A review by leonwheeler
The Burning God by R.F. Kuang

adventurous dark emotional sad tense medium-paced
  • Plot- or character-driven? Character
  • Strong character development? It's complicated
  • Loveable characters? It's complicated
  • Diverse cast of characters? Yes
  • Flaws of characters a main focus? Yes

2.0

An incredibly bad ending to an otherwise pretty good trilogy. Most of this book was very enjoyable, if a little too historically parallel, right up until the last 20%. 
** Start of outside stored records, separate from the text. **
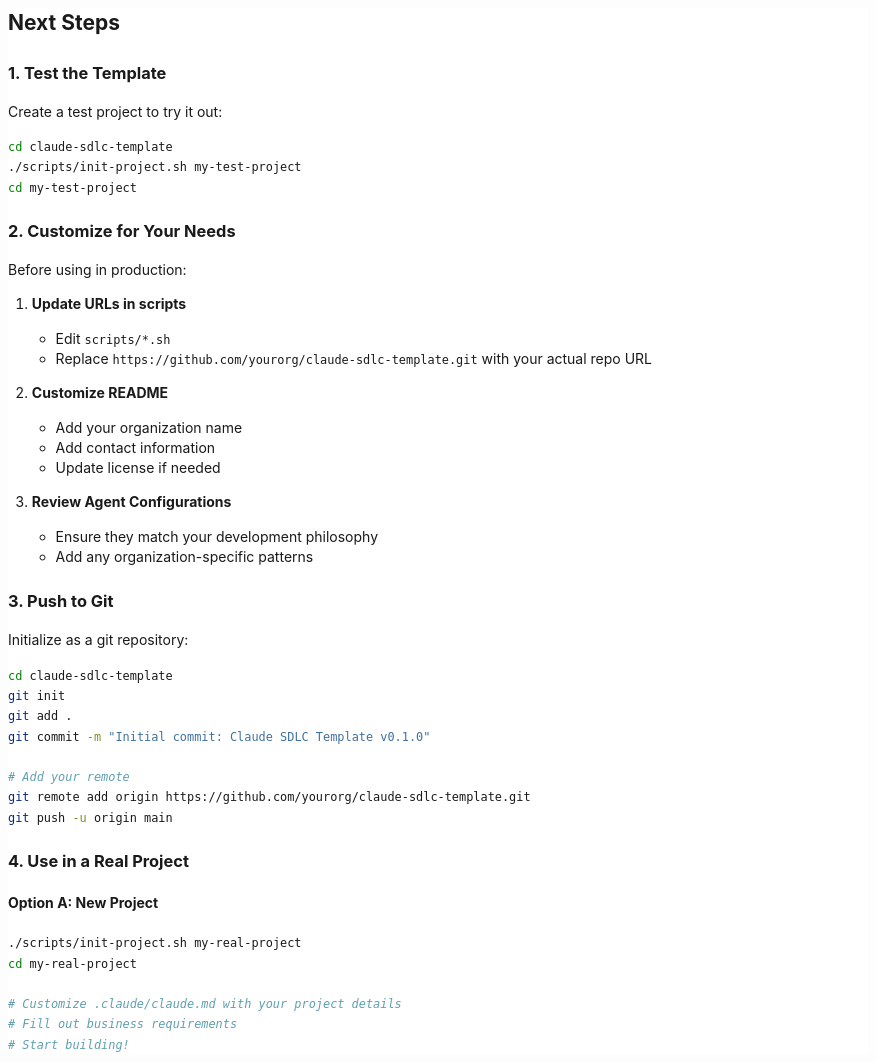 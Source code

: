 ## Next Steps

### 1. Test the Template

Create a test project to try it out:

```bash
cd claude-sdlc-template
./scripts/init-project.sh my-test-project
cd my-test-project
```

### 2. Customize for Your Needs

Before using in production:

1. **Update URLs in scripts**
   - Edit `scripts/*.sh`
   - Replace `https://github.com/yourorg/claude-sdlc-template.git` with your actual repo URL

2. **Customize README**
   - Add your organization name
   - Add contact information
   - Update license if needed

3. **Review Agent Configurations**
   - Ensure they match your development philosophy
   - Add any organization-specific patterns

### 3. Push to Git

Initialize as a git repository:

```bash
cd claude-sdlc-template
git init
git add .
git commit -m "Initial commit: Claude SDLC Template v0.1.0"

# Add your remote
git remote add origin https://github.com/yourorg/claude-sdlc-template.git
git push -u origin main
```

### 4. Use in a Real Project

#### Option A: New Project
```bash
./scripts/init-project.sh my-real-project
cd my-real-project

# Customize .claude/claude.md with your project details
# Fill out business requirements
# Start building!
```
The final battle between the Republic and the Southern forces was very anticlimactic both in regard to Rin tackling Nezha and the dragon and the revolutionaries tackling the Republican forces. Then everything went downhill very, very fast. 

Rin discovers that ruling a war torn and famine stricken country is incredibly hard and then quickly becomes paranoid and insane. This culminates in her suicide and the handing of power back over to Nezha and the Republic - only now the Republic has lost nearly all of the leavarage they held over the Hesperians. 
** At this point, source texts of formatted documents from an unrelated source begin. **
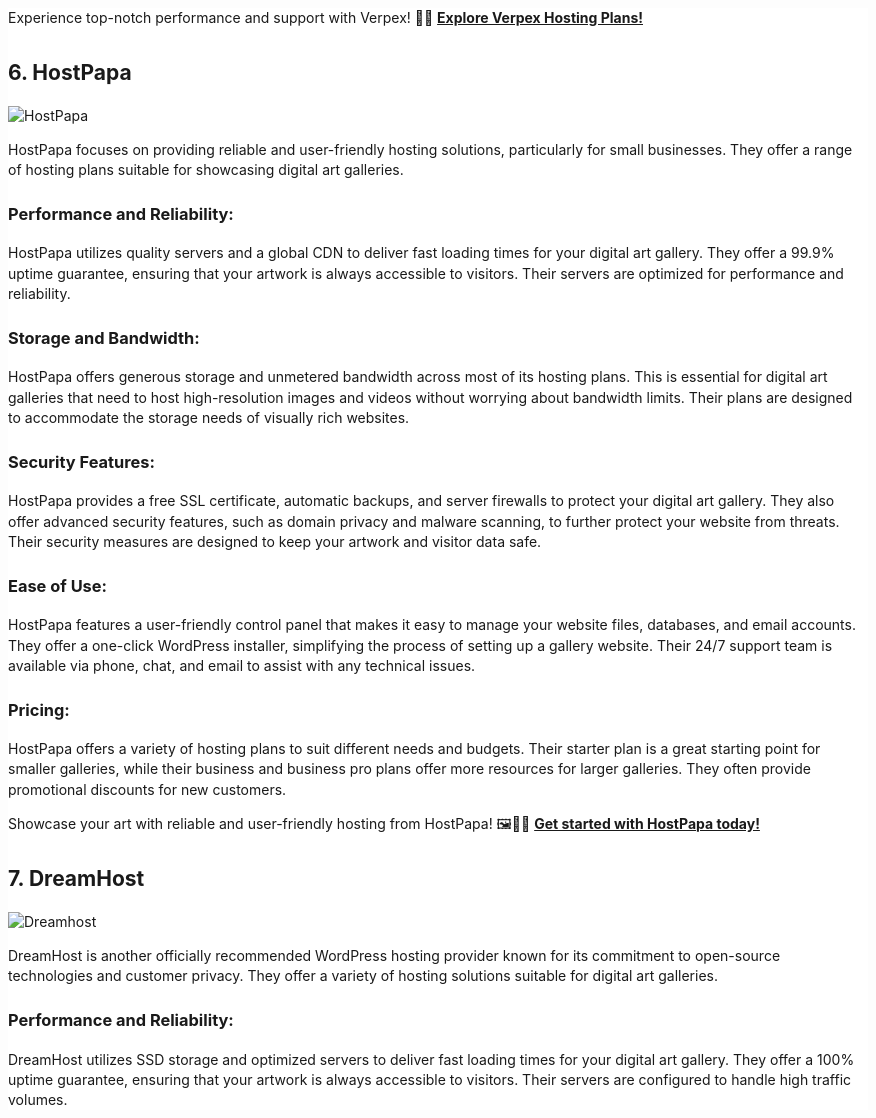 Experience top-notch performance and support with Verpex! 🚀🎨 [**Explore Verpex Hosting Plans!**](https://snipitx.com/verpex-jy)

## 6. HostPapa

![HostPapa](https://i.imgur.com/ouDTkvl.jpeg "HostPapa Hosting")

HostPapa focuses on providing reliable and user-friendly hosting solutions, particularly for small businesses. They offer a range of hosting plans suitable for showcasing digital art galleries.

### Performance and Reliability:
HostPapa utilizes quality servers and a global CDN to deliver fast loading times for your digital art gallery. They offer a 99.9% uptime guarantee, ensuring that your artwork is always accessible to visitors. Their servers are optimized for performance and reliability.

### Storage and Bandwidth:
HostPapa offers generous storage and unmetered bandwidth across most of its hosting plans. This is essential for digital art galleries that need to host high-resolution images and videos without worrying about bandwidth limits. Their plans are designed to accommodate the storage needs of visually rich websites.

### Security Features:
HostPapa provides a free SSL certificate, automatic backups, and server firewalls to protect your digital art gallery. They also offer advanced security features, such as domain privacy and malware scanning, to further protect your website from threats. Their security measures are designed to keep your artwork and visitor data safe.

### Ease of Use:
HostPapa features a user-friendly control panel that makes it easy to manage your website files, databases, and email accounts. They offer a one-click WordPress installer, simplifying the process of setting up a gallery website. Their 24/7 support team is available via phone, chat, and email to assist with any technical issues.

### Pricing:
HostPapa offers a variety of hosting plans to suit different needs and budgets. Their starter plan is a great starting point for smaller galleries, while their business and business pro plans offer more resources for larger galleries. They often provide promotional discounts for new customers.

Showcase your art with reliable and user-friendly hosting from HostPapa! 🖼️👨‍💻 [**Get started with HostPapa today!**](https://snipitx.com/hostpapa-jy)

## 7. DreamHost

![Dreamhost](https://i.imgur.com/rXIg8ip.jpeg "Dreamhost Hosting")

DreamHost is another officially recommended WordPress hosting provider known for its commitment to open-source technologies and customer privacy. They offer a variety of hosting solutions suitable for digital art galleries.

### Performance and Reliability:
DreamHost utilizes SSD storage and optimized servers to deliver fast loading times for your digital art gallery. They offer a 100% uptime guarantee, ensuring that your artwork is always accessible to visitors. Their servers are configured to handle high traffic volumes.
Thematically this was terrible and just thinking about it honestly just makes me mad. 

Rin is somehow incompetent at running a country despite undergoing several years of schooling partly on exactly that. Kitay also seems to loose any semblance of being as intelligent as we’ve been told he is for the entire series. The message that Rin is more than she is stereotyped as for being dark skinned - more than just a vicious ‘dog’ purely good for fighting - her s swiftly reversed as Rin is actually shown to only be good at fighting and killing. Any anti-colourist messages the series seemed to claim to have are instantly undermined by this, especially as the person who ends up back on the throne is Nezha, a pale northerner. 

The historical allegory, Rin being Mao, is also messed up. Kuang clearly doesn’t like Mao and so has to paint the revolution against western colonialism as not worth the initial death and violence it causes. Yet to do this she has to break the ‘reality’ of the story by refusing to give Rin a way out of the famine that actually did exist for Mao (soviet support). 

I have a lot more to say about this but can’t be bothered to write more here. 

I refuse to believe the same woman wrote this and Babel.